## HOW TO COMPLETE THIS TASK
Go through the records and extract every line with the word "corepack".

## INPUT DATA
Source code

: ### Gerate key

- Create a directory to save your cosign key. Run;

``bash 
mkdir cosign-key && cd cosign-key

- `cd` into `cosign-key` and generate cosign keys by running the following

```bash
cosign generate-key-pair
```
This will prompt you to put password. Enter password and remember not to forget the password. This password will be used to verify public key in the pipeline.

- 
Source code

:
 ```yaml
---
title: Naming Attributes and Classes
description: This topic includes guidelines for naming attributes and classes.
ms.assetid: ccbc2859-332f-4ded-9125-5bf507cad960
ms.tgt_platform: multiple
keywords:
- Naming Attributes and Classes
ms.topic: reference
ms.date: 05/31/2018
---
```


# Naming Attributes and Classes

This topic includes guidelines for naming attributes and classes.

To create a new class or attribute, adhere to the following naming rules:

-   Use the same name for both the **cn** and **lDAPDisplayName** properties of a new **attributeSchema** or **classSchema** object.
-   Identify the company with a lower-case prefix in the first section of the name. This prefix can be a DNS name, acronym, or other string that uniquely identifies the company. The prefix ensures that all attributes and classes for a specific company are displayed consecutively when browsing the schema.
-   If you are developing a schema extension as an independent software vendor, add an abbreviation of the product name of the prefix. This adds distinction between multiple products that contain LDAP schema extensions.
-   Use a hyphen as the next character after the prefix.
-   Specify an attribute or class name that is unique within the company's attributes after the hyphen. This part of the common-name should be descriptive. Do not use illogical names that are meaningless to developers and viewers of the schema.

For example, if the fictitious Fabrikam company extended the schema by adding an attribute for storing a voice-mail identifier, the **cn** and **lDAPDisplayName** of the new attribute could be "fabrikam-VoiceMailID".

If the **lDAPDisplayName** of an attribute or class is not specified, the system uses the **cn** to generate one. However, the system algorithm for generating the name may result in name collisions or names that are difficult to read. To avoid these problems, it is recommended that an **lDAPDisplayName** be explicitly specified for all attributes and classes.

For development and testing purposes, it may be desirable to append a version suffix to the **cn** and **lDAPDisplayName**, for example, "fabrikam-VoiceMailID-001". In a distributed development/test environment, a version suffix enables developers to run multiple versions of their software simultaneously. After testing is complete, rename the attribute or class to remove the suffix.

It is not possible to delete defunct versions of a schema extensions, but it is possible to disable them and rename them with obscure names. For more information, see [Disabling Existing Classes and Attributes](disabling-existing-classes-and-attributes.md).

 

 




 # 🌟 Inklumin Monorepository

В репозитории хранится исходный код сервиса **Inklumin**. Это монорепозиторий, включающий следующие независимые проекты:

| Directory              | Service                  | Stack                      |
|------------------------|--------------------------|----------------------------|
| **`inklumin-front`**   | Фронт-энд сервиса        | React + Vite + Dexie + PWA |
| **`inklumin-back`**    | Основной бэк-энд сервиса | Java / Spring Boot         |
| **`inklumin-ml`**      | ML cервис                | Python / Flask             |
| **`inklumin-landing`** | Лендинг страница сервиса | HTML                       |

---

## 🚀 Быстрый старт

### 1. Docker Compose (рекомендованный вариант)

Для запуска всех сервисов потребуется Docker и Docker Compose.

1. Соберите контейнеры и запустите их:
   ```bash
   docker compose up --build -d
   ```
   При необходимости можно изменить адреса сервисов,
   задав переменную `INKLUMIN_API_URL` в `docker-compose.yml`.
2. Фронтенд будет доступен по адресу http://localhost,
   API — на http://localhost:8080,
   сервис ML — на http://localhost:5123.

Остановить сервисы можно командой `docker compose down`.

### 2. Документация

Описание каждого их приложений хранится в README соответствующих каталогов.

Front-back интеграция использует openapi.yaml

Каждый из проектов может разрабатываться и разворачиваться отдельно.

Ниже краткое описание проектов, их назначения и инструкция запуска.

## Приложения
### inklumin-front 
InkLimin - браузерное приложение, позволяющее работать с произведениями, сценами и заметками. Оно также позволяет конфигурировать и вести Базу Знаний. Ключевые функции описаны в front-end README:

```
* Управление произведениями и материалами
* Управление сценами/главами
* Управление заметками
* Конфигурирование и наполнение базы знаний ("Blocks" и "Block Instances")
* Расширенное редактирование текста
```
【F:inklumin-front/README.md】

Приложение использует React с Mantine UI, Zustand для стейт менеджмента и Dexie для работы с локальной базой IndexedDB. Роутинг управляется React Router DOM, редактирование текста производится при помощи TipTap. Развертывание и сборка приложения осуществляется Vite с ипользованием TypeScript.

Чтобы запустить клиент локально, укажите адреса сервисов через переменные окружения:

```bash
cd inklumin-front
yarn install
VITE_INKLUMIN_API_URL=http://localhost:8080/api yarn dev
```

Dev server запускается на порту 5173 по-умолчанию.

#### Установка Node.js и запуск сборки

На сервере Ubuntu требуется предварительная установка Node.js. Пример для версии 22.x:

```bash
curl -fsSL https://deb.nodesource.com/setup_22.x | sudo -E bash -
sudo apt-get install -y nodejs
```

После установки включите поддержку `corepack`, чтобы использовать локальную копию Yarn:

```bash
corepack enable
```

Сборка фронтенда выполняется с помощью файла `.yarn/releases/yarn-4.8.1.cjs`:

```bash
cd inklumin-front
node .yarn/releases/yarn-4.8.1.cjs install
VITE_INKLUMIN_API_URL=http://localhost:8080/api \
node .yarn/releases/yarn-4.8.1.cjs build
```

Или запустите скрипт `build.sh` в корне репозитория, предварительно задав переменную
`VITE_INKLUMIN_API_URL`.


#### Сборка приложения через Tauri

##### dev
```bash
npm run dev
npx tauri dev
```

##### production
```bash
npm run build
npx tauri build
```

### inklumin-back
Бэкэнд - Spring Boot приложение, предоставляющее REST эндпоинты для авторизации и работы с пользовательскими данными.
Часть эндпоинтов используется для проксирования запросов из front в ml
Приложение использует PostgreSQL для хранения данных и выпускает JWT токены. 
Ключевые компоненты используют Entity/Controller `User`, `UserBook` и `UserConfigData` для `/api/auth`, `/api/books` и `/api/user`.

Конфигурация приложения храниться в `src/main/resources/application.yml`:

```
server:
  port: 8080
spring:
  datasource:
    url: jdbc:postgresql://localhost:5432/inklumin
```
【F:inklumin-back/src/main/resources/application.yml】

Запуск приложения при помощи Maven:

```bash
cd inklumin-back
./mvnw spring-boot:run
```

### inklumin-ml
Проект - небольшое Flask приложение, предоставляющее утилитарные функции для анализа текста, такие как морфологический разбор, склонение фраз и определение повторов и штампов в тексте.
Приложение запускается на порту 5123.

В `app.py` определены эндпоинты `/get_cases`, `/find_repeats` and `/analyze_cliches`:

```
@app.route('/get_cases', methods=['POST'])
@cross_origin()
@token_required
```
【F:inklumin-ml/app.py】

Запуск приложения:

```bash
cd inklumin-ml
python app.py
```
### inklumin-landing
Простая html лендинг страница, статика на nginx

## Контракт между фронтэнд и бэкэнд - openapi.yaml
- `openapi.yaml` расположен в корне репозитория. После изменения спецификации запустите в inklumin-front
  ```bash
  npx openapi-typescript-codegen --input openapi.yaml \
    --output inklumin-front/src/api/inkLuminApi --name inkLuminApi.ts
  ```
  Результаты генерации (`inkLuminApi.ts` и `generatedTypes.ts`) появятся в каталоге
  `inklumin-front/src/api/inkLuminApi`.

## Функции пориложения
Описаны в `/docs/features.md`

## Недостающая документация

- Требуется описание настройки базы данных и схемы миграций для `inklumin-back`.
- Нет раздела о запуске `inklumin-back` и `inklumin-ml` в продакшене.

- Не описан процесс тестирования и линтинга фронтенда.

## ANSWER SPACE
После установки включите поддержку `corepack`, чтобы использовать локальную копию Yarn:
corepack enable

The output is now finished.